O homem vestia um casaco preto e uma boina cinza escura, seu rosto estava coberto pela penumbra da noite e suas mãos estavam por dentro dos bolsos do casaco. Ele não demonstrava estar assustado diante daquele incidente.

- O que está acontecendo aí fora? - Samuel perguntou em vão, pois a sua voz foi completamente abafada pelo som da chuva e dos latidos do seu cão.

- Hey cara, tá tudo bem contigo? - Perguntou mais uma vez Ron para o desconhecido. - Você quer ir para um hospital ou qualquer lugar assim?

Ronaldo já estava encharcado por conta da chuva, o homem porém não parecia se dar ao luxo de se preocupar com suas vestes molhadas. Por fim se movimentou, levantou a cabeça que até então estava baixa, como se estivesse pensando com qual pé iria retornar a sua caminhada. Olhou para Ron e saiu andando sem dizer nada.

- Lucky, acalme-se! - Sam gritou com seu cão, ao perceber que ele latia e acompanhava com a cabeça o estranho enquanto ele atravessava a avenida.

- É cada doido que tem nessa cidade. - Ron falou consigo mesmo se virando na direção do carro e dando de ombros, esclarecendo bem para Samuel, que ele não tinha ideia do que havia ocorrido ali.

Após o homem sair do campo de visão do cão, ele simplesmente parou de latir, se virou para Samuel e voltou na direção dele. Lucky estava com a face abaixada sentindo a dor de ter se chocado contra o painel do carro.

- Me desculpe Lucky, foi só você ficar comigo por um tempo e você já se machucou. - Sam pegou o cão pela coleira e passou a mão nas costas dele para ver se havia alguma costela quebrada. - Eu sou um péssimo dono.

- Ah, que frio! - Exclamou Ronaldo adentrando o carro. - Como eu disse esse mundo está de ponta cabeça. - Ele deu partida no carro e acelerou.

- O que diabos aconteceu lá fora Ron? - Samuel não sentiu nenhuma fratura no cão, o que o deixou mais aliviado.

- Eu não faço a menor ideia, aquele cara parecia estar drogado ou qualquer merda assim, deve ser a maldita droga nova que apareceu nas ruas. - Ronaldo deu seta para a direita e entrou no estacionamento do Mercado. - Só sei que eu com certeza vou pegar um resfriado.
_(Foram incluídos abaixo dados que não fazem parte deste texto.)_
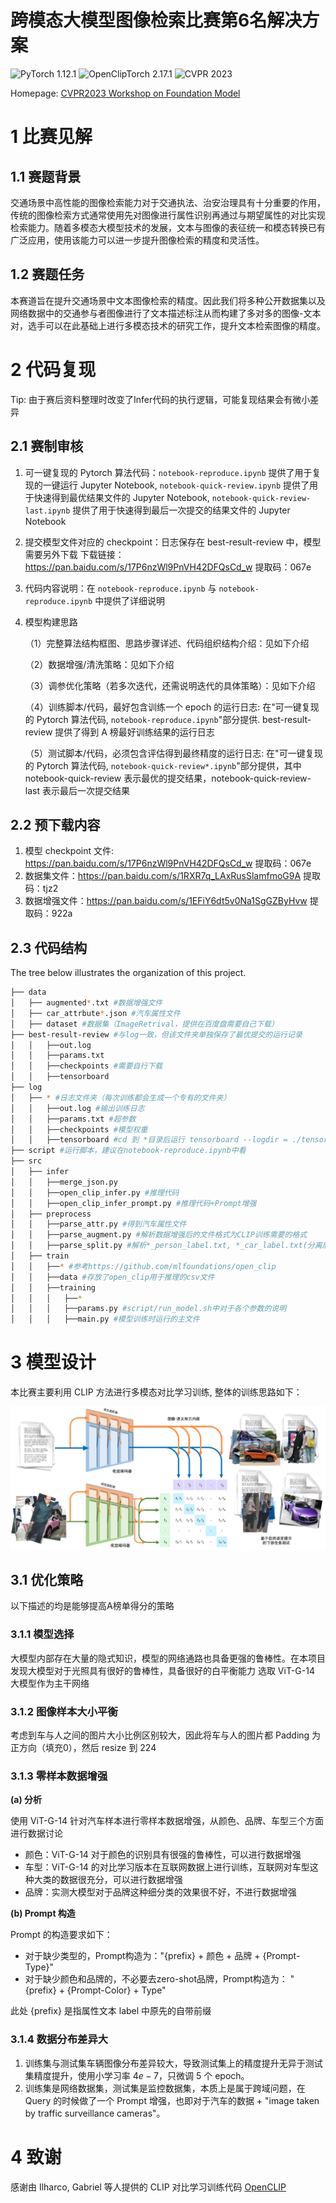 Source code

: # 跨模态大模型图像检索比赛第6名解决方案
![PyTorch 1.12.1](https://img.shields.io/badge/PyTorch-1.12.1-green?style=plastic)
![OpenClipTorch 2.17.1](https://img.shields.io/badge/OpenClipTorch-2.17.1-orange?style=plastic)
![CVPR 2023](https://img.shields.io/badge/CVPR-2023-red?style=plastic)


Homepage: [CVPR2023 Workshop on Foundation Model](https://foundation-model.com/)

# 1 比赛见解

## 1.1 赛题背景
交通场景中高性能的图像检索能力对于交通执法、治安治理具有十分重要的作用，传统的图像检索方式通常使用先对图像进行属性识别再通过与期望属性的对比实现检索能力。随着多模态大模型技术的发展，文本与图像的表征统一和模态转换已有广泛应用，使用该能力可以进一步提升图像检索的精度和灵活性。

## 1.2 赛题任务
本赛道旨在提升交通场景中文本图像检索的精度。因此我们将多种公开数据集以及网络数据中的交通参与者图像进行了文本描述标注从而构建了多对多的图像-文本对，选手可以在此基础上进行多模态技术的研究工作，提升文本检索图像的精度。

# 2 代码复现
Tip: 由于赛后资料整理时改变了Infer代码的执行逻辑，可能复现结果会有微小差异

## 2.1 赛制审核
1. 可一键复现的 Pytorch 算法代码：```notebook-reproduce.ipynb``` 提供了用于复现的一键运行 Jupyter Notebook, ```notebook-quick-review.ipynb``` 提供了用于快速得到最优结果文件的 Jupyter Notebook, ```notebook-quick-review-last.ipynb``` 提供了用于快速得到最后一次提交的结果文件的 Jupyter Notebook
2. 提交模型文件对应的 checkpoint：日志保存在 best-result-review 中，模型需要另外下载
   下载链接：https://pan.baidu.com/s/17P6nzWl9PnVH42DFQsCd_w 提取码：067e
3. 代码内容说明：在 ```notebook-reproduce.ipynb``` 与 ```notebook-reproduce.ipynb``` 中提供了详细说明
4. 模型构建思路

   （1）完整算法结构框图、思路步骤详述、代码组织结构介绍：见如下介绍

   （2）数据增强/清洗策略：见如下介绍

   （3）调参优化策略（若多次迭代，还需说明迭代的具体策略）：见如下介绍

   （4）训练脚本/代码，最好包含训练一个 epoch 的运行日志: 在"可一键复现的 Pytorch 算法代码, ```notebook-reproduce.ipynb```"部分提供. best-result-review 提供了得到 A 榜最好训练结果的运行日志

   （5）测试脚本/代码，必须包含评估得到最终精度的运行日志: 在"可一键复现的 Pytorch 算法代码, ```notebook-quick-review*.ipynb```"部分提供，其中 notebook-quick-review 表示最优的提交结果，notebook-quick-review-last 表示最后一次提交结果

## 2.2 预下载内容
1. 模型 checkpoint 文件: https://pan.baidu.com/s/17P6nzWl9PnVH42DFQsCd_w 提取码：067e
2. 数据集文件：https://pan.baidu.com/s/1RXR7q_LAxRusSlamfmoG9A 提取码：tjz2 
3. 数据增强文件：https://pan.baidu.com/s/1EFiY6dt5v0Na1SgGZByHvw 提取码：922a

## 2.3 代码结构
The tree below illustrates the organization of this project.
```bash
├── data
│   ├── augmented*.txt #数据增强文件
│   ├── car_attrbute*.json #汽车属性文件
│   ├── dataset #数据集（ImageRetrival，提供在百度盘需要自己下载）
├── best-result-review #与log一致，但该文件夹单独保存了最优提交的运行记录
│   │   ├──out.log
│   │   ├──params.txt
│   │   ├──checkpoints #需要自行下载
│   │   ├──tensorboard
├── log
│   ├── * #日志文件夹（每次训练都会生成一个专有的文件夹）
│   │   ├──out.log #输出训练日志
│   │   ├──params.txt #超参数
│   │   ├──checkpoints #模型权重
│   │   ├──tensorboard #cd 到 *目录后运行 tensorboard --logdir = ./tensorboard --host localhost --port 20421 会在localhost:20421打开当前训练的tensorboard
├── script #运行脚本，建议在notebook-reproduce.ipynb中看
├── src 
│   ├── infer
│   │   ├──merge_json.py
│   │   ├──open_clip_infer.py #推理代码
│   │   ├──open_clip_infer_prompt.py #推理代码+Prompt增强
│   ├── preprocess
│   │   ├──parse_attr.py #得到汽车属性文件
│   │   ├──parse_augment.py #解析数据增强后的文件格式为CLIP训练需要的格式
│   │   ├──parse_split.py #解析*_person_label.txt, *_car_label.txt(分离后的data/datasets/*_label.txt)的文件格式为CLIP训练需要的格式
│   ├── train
│   │   ├──* #参考https://github.com/mlfoundations/open_clip
│   │   ├──data #存放了open_clip用于推理的csv文件
│   │   ├──training
│   │   │   ├──*
│   │   │   ├──params.py #script/run_model.sh中对于各个参数的说明
│   │   │   ├──main.py #模型训练时运行的主文件 
```

# 3 模型设计
本比赛主要利用 CLIP 方法进行多模态对比学习训练, 整体的训练思路如下：
<!-- <p align="center">
<img src="framework.png" height = "240" alt="" align=center />
<br><br>
<b>图1.整体思路</b>
</p> -->
![图1.整体思路](./framework.png)

## 3.1 优化策略
以下描述的均是能够提高A榜单得分的策略

### 3.1.1 模型选择
大模型内部存在大量的隐式知识，模型的网络通路也具备更强的鲁棒性。在本项目发现大模型对于光照具有很好的鲁棒性，具备很好的白平衡能力
选取 ViT-G-14 大模型作为主干网络

### 3.1.2 图像样本大小平衡
考虑到车与人之间的图片大小比例区别较大，因此将车与人的图片都 Padding 为正方向（填充0），然后 resize 到 224

### 3.1.3 零样本数据增强
**(a) 分析**

使用 ViT-G-14 针对汽车样本进行零样本数据增强，从颜色、品牌、车型三个方面进行数据讨论
- 颜色：ViT-G-14 对于颜色的识别具有很强的鲁棒性，可以进行数据增强
- 车型：ViT-G-14 的对比学习版本在互联网数据上进行训练，互联网对车型这种大类的数据很充分，可以进行数据增强
- 品牌：实测大模型对于品牌这种细分类的效果很不好，不进行数据增强

**(b) Prompt 构造**

Prompt 的构造要求如下：
- 对于缺少类型的，Prompt构造为："{prefix} + 颜色 + 品牌 + {Prompt-Type}"
- 对于缺少颜色和品牌的，不必要去zero-shot品牌，Prompt构造为： "{prefix} + {Prompt-Color} + Type"

此处 {prefix} 是指属性文本 label 中原先的自带前缀

### 3.1.4 数据分布差异大
1. 训练集与测试集车辆图像分布差异较大，导致测试集上的精度提升无异于测试集精度提升，使用小学习率 $4e-7$，只微调 5 个 epoch。
2. 训练集是网络数据集，测试集是监控数据集，本质上是属于跨域问题，在 Query 的时候做了一个 Prompt 增强，也即对于汽车的数据 + "image taken by traffic surveillance cameras"。

# 4 致谢
感谢由 Ilharco, Gabriel 等人提供的 CLIP 对比学习训练代码 [OpenCLIP](https://github.com/mlfoundations/open_clip)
- Bem, eu acho que está aí a próxima investigação que você deve fazer pro jornal, você não acha?

- Eu meio que já estou no encalço disso, fora também o surto de suicídios na parte baixa da cidade. - Ron terminou de estacionar e desligou o carro. - Obviamente você não deve estar sabendo disso, até porque na televisão casos de suicídios não são noticiados comumente para não gerar repercussão.

- Não precisa explicar Ron, eu também trabalho lá.
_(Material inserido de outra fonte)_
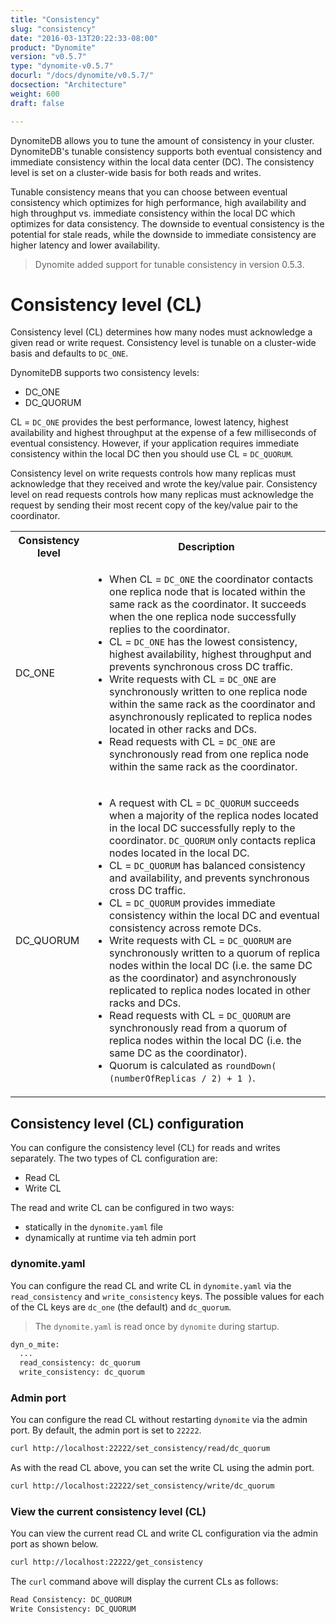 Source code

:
 ```yaml
---
title: "Consistency"
slug: "consistency"
date: "2016-03-13T20:22:33-08:00"
product: "Dynomite"
version: "v0.5.7"
type: "dynomite-v0.5.7"
docurl: "/docs/dynomite/v0.5.7/"
docsection: "Architecture"
weight: 600
draft: false

---
```


DynomiteDB allows you to tune the amount of consistency in your cluster. DynomiteDB's tunable consistency supports both eventual consistency and immediate consistency within the local data center (DC). The consistency level is set on a cluster-wide basis for both reads and writes.

Tunable consistency means that you can choose between eventual consistency which optimizes for high performance, high availability and high throughput vs. immediate consistency within the local DC which optimizes for data consistency. The downside to eventual consistency is the potential for stale reads, while the downside to immediate consistency are higher latency and lower availability.

> Dynomite added support for tunable consistency in version 0.5.3. 

# Consistency level (CL)

Consistency level (CL) determines how many nodes must acknowledge a given read or write request. Consistency level is tunable on a cluster-wide basis and defaults to `DC_ONE`.

DynomiteDB supports two consistency levels:

- DC_ONE
- DC_QUORUM

CL = `DC_ONE` provides the best performance, lowest latency, highest availability and highest throughput at the expense of a few milliseconds of eventual consistency. However, if your application requires immediate consistency within the local DC then you should use CL = `DC_QUORUM`.

Consistency level on write requests controls how many replicas must acknowledge that they received and wrote the key/value pair. Consistency level on read requests controls how many replicas must acknowledge the request by sending their most recent copy of the key/value pair to the coordinator.

<table class="table table-condensed table-bordered">
    <tr class="active">
        <th>Consistency level</th>
        <th>Description</th>
    </tr>
    <tr>
        <td>DC_ONE</td>
        <td>
            <ul>
                <li>When CL = <code>DC_ONE</code> the coordinator contacts one replica node that is located within the same rack as the coordinator. It succeeds when the one replica node successfully replies to the coordinator.</li>
                <li>CL = <code>DC_ONE</code> has the lowest consistency, highest availability, highest throughput and prevents synchronous cross DC traffic.</li>
                <li>Write requests with CL = <code>DC_ONE</code> are synchronously written to one replica node within the same rack as the coordinator and asynchronously replicated to replica nodes located in other racks and DCs.</li>
                <li>Read requests with CL = <code>DC_ONE</code> are synchronously read from one replica node within the same rack as the coordinator.</li>
            </ul>
        </td> 
    </tr>
    <tr>
        <td>DC_QUORUM</td>
        <td>
            <ul>
                <li>A request with CL = <code>DC_QUORUM</code> succeeds when a majority of the replica nodes located in the local DC successfully reply to the coordinator. <code>DC_QUORUM</code> only contacts replica nodes located in the local DC.</li>
                <li>CL = <code>DC_QUORUM</code> has balanced consistency and availability, and prevents synchronous cross DC traffic.</li>
                <li>CL = <code>DC_QUORUM</code> provides immediate consistency within the local DC and eventual consistency across remote DCs.</li>
                <li>Write requests with CL = <code>DC_QUORUM</code> are synchronously written to a quorum of replica nodes within the local DC (i.e. the same DC as the coordinator) and asynchronously replicated to replica nodes located in other racks and DCs.</li>
                <li>Read requests with CL = <code>DC_QUORUM</code> are synchronously read from a quorum of replica nodes within the local DC (i.e. the same DC as the coordinator).</li>
                <li>Quorum is calculated as <code>roundDown( (numberOfReplicas / 2) + 1 )</code>.</li>
            </ul>
        </td> 
    </tr>
</table>

## Consistency level (CL) configuration

You can configure the consistency level (CL) for reads and writes separately. The two types of CL configuration are:

- Read CL
- Write CL

The read and write CL can be configured in two ways:

- statically in the `dynomite.yaml` file
- dynamically at runtime via teh admin port

### dynomite.yaml

You can configure the read CL and write CL in `dynomite.yaml` via the `read_consistency` and `write_consistency` keys. The possible values for each of the CL keys are `dc_one` (the default) and `dc_quorum`.

> The `dynomite.yaml` is read once by `dynomite` during startup.

```bash
dyn_o_mite:
  ...
  read_consistency: dc_quorum
  write_consistency: dc_quorum
```

### Admin port

You can configure the read CL without restarting `dynomite` via the admin port. By default, the admin port is set to `22222`.

```bash
curl http://localhost:22222/set_consistency/read/dc_quorum
```

As with the read CL above, you can set the write CL using the admin port.

```bash
curl http://localhost:22222/set_consistency/write/dc_quorum
```

### View the current consistency level (CL)

You can view the current read CL and write CL configuration via the admin port as shown below.

```bash
curl http://localhost:22222/get_consistency
```

The `curl` command above will display the current CLs as follows:

```bash
Read Consistency: DC_QUORUM
Write Consistency: DC_QUORUM
```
- Foi mal, é que faz tanto tempo que eu não te vejo por lá, que até me esqueci que você já botou o pé naquele lugar. - Ron encostou a cabeça no volante e se manteve em silencio por um tempo. - E o Lucky, como ele está?
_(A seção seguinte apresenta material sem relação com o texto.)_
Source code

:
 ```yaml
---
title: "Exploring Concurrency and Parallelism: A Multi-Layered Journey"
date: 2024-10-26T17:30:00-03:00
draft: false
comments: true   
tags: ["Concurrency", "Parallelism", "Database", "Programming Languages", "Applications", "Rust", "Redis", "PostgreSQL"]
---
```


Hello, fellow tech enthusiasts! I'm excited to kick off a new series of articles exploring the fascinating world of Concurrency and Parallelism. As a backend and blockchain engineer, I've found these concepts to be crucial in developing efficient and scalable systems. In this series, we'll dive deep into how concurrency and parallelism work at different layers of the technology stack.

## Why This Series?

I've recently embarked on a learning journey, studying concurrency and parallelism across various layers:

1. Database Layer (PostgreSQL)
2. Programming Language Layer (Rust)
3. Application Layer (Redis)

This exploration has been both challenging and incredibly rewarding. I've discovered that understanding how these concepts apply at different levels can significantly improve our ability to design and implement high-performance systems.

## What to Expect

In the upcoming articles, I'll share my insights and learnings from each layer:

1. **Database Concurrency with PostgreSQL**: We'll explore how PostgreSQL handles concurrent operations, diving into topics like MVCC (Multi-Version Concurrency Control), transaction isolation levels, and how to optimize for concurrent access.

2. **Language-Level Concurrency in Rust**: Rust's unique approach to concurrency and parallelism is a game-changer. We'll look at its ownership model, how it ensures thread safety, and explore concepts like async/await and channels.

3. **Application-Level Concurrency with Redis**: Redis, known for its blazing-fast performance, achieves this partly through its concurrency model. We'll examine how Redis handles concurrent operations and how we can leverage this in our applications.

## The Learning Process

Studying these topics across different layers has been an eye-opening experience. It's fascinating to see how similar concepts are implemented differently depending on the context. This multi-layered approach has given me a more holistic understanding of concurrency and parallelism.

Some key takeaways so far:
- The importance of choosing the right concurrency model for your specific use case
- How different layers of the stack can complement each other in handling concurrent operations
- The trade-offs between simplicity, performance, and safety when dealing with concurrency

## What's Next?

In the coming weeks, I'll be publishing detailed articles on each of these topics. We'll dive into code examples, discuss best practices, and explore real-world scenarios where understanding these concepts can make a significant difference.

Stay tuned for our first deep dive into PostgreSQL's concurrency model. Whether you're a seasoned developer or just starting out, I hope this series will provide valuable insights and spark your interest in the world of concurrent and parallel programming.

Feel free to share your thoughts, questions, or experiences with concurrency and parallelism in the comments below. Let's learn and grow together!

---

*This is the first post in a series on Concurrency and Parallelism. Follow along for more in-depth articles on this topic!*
- Pelo visto ele está bem, não parece ter quebrado nada.

- Sua definição de bem - Ron fez aspas com as mãos. - É muito dúbia.

- Enfim - Suspirou Nara. - Você fica no carro com ele ou eu fico?

- Nenhum nem outro. - Respondeu de bate pronto Ronaldo já abrindo a porta do carro.

- Não sei se você sabe, mas eles não permitem animais em mercados Ron.

- Anda logo Sam, até parece que você nunca quebrou uma regra ou outra. - Ron estendeu a mão para sentir a chuva, porém ela já havia acabado. - E não precisa se preocupar com o cabelo a chuva já passou.

- Vai se ferrar Ron. - Samuel desceu do carro trazendo Lucky pela coleira que surpreendentemente nem ao menos mancou ao tocar o chão.

Os três foram caminhando em direção a entrada do mercado aonde uma ou duas famílias saiam com suas compras noturnas, Sam olhou para uma menina que estava maravilhada com Lucky.

- Oi tio - Disse a criança olhando para Nara com a mais doce voz que poderia viver dentro de um ser humano. - Ele morde?

Samuel se agachou na altura da garota e disse:

- Apenas se você for malvada - Samuel estampou um sorriso completo no rosto. - Você não é malvada, é?

A menina balançou a cabeça negativamente mordendo o lábio inferior.

- Ótimo - Esbravejou Sam. - Então se você quiser, você pode fazer carinho nele.

- Eba! - Ela pulou de alegria e começou a afagar Lucky que retribuiu o carinho com um abanar de sua cauda.

- Bem, eu acho que eu mudei de ideia - Ronaldo disse colocando a mão no ombro direito de Samuel. - Acho que o mundo não está completamente perdido.

- Obrigado Tio. - Disse a criança antes de voltar correndo para os seus pais.

- Também acho - Concordou Sam ficando de pé. - Nem tudo está perdido.